Je ne suis pas sûr que le cinéma italien de l'époque ait trouvé son meilleur ambassadeur avec ce Pigeon. C'est bruyant et populaire, avec un casting impressionnant et une peinture sociale colorée, mais le style de la mise en scène et le comique de l'histoire ont beaucoup vieilli. Le film devait faire une impression bien plus mordante en ce temps-là, mais son efficacité s'est grandement évaporée, contrairement à d'autres classiques produits à Cinecitta.
Un modèle de la comédie à l'italienne, qui définit les bases des narrations à venir (des "Monstres" à "Mes chers Amis"). Portée par des comédiens formidables, cette plongée dans les bas-fonds allie la vérité du néo-réalisme au comique de situation et à l'auto-dérision implacable. La grande scène de la percée du mur de l'appartement est un sommet du genre.
un scénario relativement simple et aux développements prometteurs pour un film qui résiste mal aux passage des années avec les façons un peu forcées dans le jeu des acteurs. Reste ce charme un peu nostalgique de l'Italie des années 50, celui des coursives, des vieux logements, des gens simples
Une comédie à l'italienne sur fond de néoréalisme italien. Une bande de bras-cassés (au sens propre et au figuré) monte un casse du coffre d'un prêteur sur gages. Mais rien à voir avec la préparation minutieuse et ingénieuse des Océans 11, 12 ou 13 ! Tout est dans la plus ridicule improvisation source d'une avalanche de gags jusqu'à l'explosion finale.
Excellent film N&B bénéficiant d’une technique (photo, cadrage, montage, mise en scène) impeccable, d’un humour haut de gamme, de dialogues savoureux et d’une très bonne distribution.
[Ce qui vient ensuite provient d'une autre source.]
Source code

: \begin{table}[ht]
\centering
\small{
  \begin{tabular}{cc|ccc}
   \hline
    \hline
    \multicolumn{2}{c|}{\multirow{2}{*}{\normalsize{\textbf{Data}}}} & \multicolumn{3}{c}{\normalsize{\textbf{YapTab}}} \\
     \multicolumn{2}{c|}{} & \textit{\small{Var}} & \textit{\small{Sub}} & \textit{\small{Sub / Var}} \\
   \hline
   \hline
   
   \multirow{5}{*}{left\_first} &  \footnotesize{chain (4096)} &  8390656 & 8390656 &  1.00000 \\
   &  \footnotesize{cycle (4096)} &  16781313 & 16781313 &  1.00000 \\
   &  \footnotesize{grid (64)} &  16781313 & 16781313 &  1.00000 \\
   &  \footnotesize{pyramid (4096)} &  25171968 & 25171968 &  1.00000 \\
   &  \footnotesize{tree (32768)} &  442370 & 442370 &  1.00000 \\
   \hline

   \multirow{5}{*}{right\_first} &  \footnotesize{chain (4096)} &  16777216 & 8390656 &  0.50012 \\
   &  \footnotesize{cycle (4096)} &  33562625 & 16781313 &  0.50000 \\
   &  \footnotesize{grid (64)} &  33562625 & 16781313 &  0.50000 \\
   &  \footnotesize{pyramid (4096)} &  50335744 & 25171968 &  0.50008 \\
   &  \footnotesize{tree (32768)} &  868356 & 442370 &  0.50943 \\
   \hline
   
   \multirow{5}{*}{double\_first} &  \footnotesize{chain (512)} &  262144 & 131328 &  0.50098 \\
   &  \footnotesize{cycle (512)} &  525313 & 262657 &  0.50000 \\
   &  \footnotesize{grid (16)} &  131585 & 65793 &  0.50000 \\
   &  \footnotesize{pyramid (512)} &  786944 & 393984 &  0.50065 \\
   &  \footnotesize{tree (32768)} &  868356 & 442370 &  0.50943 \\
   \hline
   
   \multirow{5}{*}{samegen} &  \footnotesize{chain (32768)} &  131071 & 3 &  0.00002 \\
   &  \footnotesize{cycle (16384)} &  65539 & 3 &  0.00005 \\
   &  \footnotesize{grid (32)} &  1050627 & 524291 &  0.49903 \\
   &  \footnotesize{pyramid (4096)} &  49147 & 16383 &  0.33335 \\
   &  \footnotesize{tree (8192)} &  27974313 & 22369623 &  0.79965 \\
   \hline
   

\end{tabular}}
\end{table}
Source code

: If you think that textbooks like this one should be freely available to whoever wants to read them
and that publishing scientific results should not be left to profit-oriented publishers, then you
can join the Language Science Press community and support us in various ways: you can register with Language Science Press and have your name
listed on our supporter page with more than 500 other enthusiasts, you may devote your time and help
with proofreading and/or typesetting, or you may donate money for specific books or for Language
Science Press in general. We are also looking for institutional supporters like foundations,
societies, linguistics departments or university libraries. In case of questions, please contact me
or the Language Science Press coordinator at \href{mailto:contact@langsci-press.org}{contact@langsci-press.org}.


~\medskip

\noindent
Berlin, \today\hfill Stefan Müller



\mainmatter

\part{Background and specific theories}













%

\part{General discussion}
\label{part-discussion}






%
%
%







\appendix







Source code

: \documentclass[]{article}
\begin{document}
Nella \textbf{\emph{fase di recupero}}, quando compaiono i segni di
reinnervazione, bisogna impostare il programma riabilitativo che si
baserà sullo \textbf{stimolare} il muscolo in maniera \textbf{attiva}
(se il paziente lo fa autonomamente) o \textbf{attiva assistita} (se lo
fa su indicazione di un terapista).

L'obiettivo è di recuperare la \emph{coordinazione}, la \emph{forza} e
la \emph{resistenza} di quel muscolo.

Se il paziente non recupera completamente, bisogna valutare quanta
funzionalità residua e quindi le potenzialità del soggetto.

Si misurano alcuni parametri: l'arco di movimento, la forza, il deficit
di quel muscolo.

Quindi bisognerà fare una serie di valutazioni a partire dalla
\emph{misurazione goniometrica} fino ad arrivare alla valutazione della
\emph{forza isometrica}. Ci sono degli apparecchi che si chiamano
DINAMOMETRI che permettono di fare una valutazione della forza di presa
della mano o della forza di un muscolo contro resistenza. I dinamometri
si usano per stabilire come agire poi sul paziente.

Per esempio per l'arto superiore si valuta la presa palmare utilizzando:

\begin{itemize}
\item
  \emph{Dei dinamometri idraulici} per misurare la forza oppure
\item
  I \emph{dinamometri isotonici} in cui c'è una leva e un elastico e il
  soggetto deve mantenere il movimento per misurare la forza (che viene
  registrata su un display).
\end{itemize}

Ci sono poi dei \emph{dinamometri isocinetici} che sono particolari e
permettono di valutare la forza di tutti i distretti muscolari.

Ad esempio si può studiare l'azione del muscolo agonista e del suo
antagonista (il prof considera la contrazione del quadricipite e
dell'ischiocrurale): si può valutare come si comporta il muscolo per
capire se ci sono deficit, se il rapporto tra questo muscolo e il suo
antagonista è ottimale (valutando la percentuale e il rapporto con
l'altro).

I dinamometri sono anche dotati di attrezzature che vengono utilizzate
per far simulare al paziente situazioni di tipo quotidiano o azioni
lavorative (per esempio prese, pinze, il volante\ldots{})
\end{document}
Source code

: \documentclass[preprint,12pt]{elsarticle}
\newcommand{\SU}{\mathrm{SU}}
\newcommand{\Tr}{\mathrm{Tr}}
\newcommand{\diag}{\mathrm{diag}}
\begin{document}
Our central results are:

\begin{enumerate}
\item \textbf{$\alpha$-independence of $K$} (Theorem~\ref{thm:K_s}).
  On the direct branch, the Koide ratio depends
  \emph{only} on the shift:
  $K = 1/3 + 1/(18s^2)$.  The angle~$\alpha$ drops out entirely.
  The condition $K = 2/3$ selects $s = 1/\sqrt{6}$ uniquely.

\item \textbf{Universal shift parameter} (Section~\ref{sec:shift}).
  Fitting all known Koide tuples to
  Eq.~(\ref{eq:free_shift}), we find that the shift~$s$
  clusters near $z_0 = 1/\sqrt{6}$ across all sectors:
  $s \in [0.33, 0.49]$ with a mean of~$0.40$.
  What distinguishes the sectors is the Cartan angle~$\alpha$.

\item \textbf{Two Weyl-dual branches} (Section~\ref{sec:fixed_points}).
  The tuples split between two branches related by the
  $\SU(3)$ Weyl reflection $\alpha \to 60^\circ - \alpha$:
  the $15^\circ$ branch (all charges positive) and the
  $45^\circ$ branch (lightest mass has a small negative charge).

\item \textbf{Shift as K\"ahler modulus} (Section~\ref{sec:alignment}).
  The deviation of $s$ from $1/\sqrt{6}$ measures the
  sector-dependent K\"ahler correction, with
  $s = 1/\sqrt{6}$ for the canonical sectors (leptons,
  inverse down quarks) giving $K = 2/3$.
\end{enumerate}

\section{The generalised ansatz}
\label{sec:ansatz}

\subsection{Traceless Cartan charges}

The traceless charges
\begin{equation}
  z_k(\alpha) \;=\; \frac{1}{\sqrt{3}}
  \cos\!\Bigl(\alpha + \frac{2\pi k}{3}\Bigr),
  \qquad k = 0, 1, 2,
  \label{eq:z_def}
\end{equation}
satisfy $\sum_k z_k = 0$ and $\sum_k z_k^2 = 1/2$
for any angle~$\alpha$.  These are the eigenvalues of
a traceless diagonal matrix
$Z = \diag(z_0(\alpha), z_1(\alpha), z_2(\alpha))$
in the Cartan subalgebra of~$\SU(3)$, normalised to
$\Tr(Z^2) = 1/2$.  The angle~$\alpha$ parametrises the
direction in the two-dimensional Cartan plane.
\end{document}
Les vingt premières minutes sont parfaites.
« Le pigeon » de Mario Monicelli (1959) se laisse voir et revoir avec un grand plaisir ! Une bande de 5 pieds nickelés cambrioleurs : Peppe (Vittorio Gassman), boxeur minable ; Mario (Renato Salvatori), orphelin ayant 3 mamans ; Tibério (Marcello Mastroianni), photographe dont la femme est en prison et doit s’occuper de son bébé ; Michele dit Ferribotte (Tiberio Murgia), Sicilien garant de l’honneur de sa sœur (Claudia Cardinale dans son premier rôle) et un vieillard très gourmand (Carlo Pisacane dont la voix française est Louis de Funès). Ils veulent s’emparer du coffre-fort d’un mont de Piété suite à un projet entendu en prison par Peppe le boxeur devenu le pigeon (un mouton) de Cosimo. Le film est bien mené avec des répliques percutantes et des rôles secondaires très bien vus : le fameux Toto livreur de kits pour réussir un cambriolage parfait ; Claudia Cardinale qui s’éprend de Pepe et la petite soubrette aux 3 fiancés ! Un film plein de bonheur et qui vous donne envie de manger des nouilles aux pois chiches !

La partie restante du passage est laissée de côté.